Pensata: Palmeiras cria cortina de fumaça

Por Mauro Cezar Pereira

Passadas 48 horas da peleja Fluminense 1 x 0 Palmeiras, o tema ainda domina o noticiário. O erro de Carlos Eugênio Simon ao anular um gol de Obina no quente domingo no Maracanã parece ter sido a única falha de arbitragem de todo o Campeonato Brasileiro, tamanho o barulho feito pelos palmeirenses, especialmente o presidente do clube. Um exagero.

Poderíamos aqui elaborar uma lista de jogos nos quais o Palmeiras foi prejudicado e beneficiado pelo apito, mas não vamos nos dar a tal trabalho. Só alguém sem memória alguma não seria capaz de lembrar de partidas nas quais isso aconteceu, até porque a chiadeira foi semelhante, no sentido inverso, após a derrota do Cruzeiro para os próprios alviverdes.

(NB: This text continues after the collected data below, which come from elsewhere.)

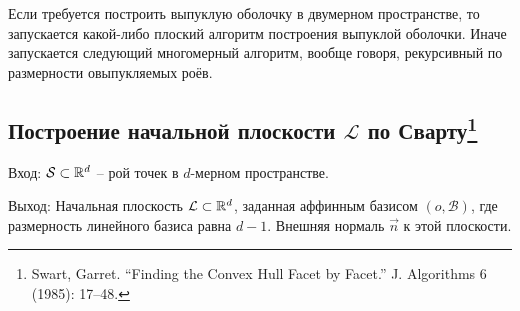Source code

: \documentclass[a4paper,12pt]{article}
\newcommand{\R}[1][]{%
  \ifthenelse{\equal{#1}{}}%
  {\mathbb{R}}%
  {\mathbb{R}^{#1}}}
\newcommand{\Swarm}{\mathcal{S}}              %
\newcommand{\Basis}{\mathcal{B}}              %
\newcommand{\Plane}{\mathcal{L}}           %
\renewcommand{\.}{\hspace{0.2ex}}
\begin{document}
  Если требуется построить выпуклую оболочку в двумерном пространстве, то запускается какой-либо плоский алгоритм построения выпуклой оболочки. Иначе запускается следующий многомерный алгоритм, вообще говоря, рекурсивный по размерности овыпукляемых роёв.

  \subsection{Построение начальной плоскости $\Plane$ по Сварту\footnote{Swart, Garret. ``Finding the Convex Hull Facet by Facet.'' J. Algorithms 6 (1985): 17--48.}}
    \label{InitialPlaneSwart}

    Вход: $\Swarm \subset \R[d]$ -- рой точек в $d$-мерном пространстве.

    Выход: Начальная плоскость $\Plane \subset \R[d]$, заданная аффинным базисом $(o,\Basis)$, где размерность линейного базиса равна $d-1$. Внешняя нормаль $\vec n$ к этой плоскости.
\end{document}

Fato é que no segundo turno o Palmeiras fez apenas 21 pontos em 15 cotejos, enquanto os cruzeirenses acumularam 32, o Flamengo 30, o São Paulo 26 e o Atlético Mineiro 24. Também é indiscutível que no último mês, em seis rodadas, dos 18 pontos em jogo os palmeirenses abocanharam apenas quatro, marca, no período, superior apenas à do Goiás, com dois.

Também é evidente que o repertório ofensivo de jogadas do time de Muricy Ramalho é pobre. E até uma criança de 3 anos sabe que, ao contratar o técnico tricampeão nacional, o clube tinha como meta a reconquista do título brasileiro. Claro que ao perder a liderança, que foi sua por 17 rodadas, o Palmeiras se vê em perigo. Ainda mais por ver o São Paulo em primeiro.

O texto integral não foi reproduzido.